London house prices: First-time buyers using help to buy to purchase London properties could face trouble if the bubble bursts
When markets are in turmoil, the natural inclination is to turn to safer assets – and what, in our collective wisdom, is safer than houses? People always need a place to live, the rationale goes, and they always find a way to pay.
But rather than taking a big punt on housing, many hedge funds have started shorting property companies, particularly those with an exposure to London. Is it, as some cheeky analysts at Jefferies have pondered, merely a response to the release of The Big Short – a film about the US sub-prime collapse?

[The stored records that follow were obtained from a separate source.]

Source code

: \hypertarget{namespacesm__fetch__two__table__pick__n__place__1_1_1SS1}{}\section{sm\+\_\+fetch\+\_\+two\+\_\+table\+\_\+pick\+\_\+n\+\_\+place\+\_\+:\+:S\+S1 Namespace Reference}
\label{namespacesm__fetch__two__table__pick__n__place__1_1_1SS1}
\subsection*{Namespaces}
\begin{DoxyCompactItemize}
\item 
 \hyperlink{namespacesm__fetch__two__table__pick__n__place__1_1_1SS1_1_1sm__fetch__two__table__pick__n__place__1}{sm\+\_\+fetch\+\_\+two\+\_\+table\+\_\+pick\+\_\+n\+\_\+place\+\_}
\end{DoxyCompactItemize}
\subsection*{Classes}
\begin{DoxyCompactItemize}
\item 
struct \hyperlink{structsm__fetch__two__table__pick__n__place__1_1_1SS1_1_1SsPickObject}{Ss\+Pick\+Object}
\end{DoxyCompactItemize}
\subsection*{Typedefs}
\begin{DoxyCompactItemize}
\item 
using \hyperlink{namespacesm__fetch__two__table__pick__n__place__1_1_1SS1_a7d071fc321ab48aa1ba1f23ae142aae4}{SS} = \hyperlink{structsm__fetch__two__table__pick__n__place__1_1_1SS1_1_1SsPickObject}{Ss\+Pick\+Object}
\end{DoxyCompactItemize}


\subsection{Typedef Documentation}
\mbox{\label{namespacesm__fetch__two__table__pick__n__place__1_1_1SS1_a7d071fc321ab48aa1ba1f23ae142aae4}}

Or is London's housing market finally reaching the point of no return?
There are plenty of reasons to believe that property in the capital is teetering on the brink. Mortgage lending is at a seven-year high – still well below the 2007 peak, but enough to give some people jitters. We've even seen the return of the interest-only mortgage.
Meanwhile the average price of a London property stands just shy of £600,000, driven by under-supply, strong overseas demand, easy access to credit, and government schemes that don't tackle the problem and merely propel house prices further upwards.
Changes to buy-to-let mortgages, far from dampening the market, appear to be feeding through to tenants and pushing up rental costs. The fact that wonks in Whitehall missed this as an obvious (albeit unintended) consequence shows just how far removed they are from the problem.
Some will have heralded the news that 15,000 first-time buyers rushed to register for the Tories' extension of help to buy in London. But many others will warn this is the same credit-fuelled trap we found ourselves falling into last decade. The reality is that many of these would-be home-owners are the ones who will find themselves struggling if – or once – the bubble bursts.
Yes, London has a supply problem, and no, those people are not going anywhere. Record low interest rates still have plenty of time to run – or so it feels right now. When rates eventually start to rise, and they will, many people who have stretched to get a toe on the ladder will find themselves struggling to cling on.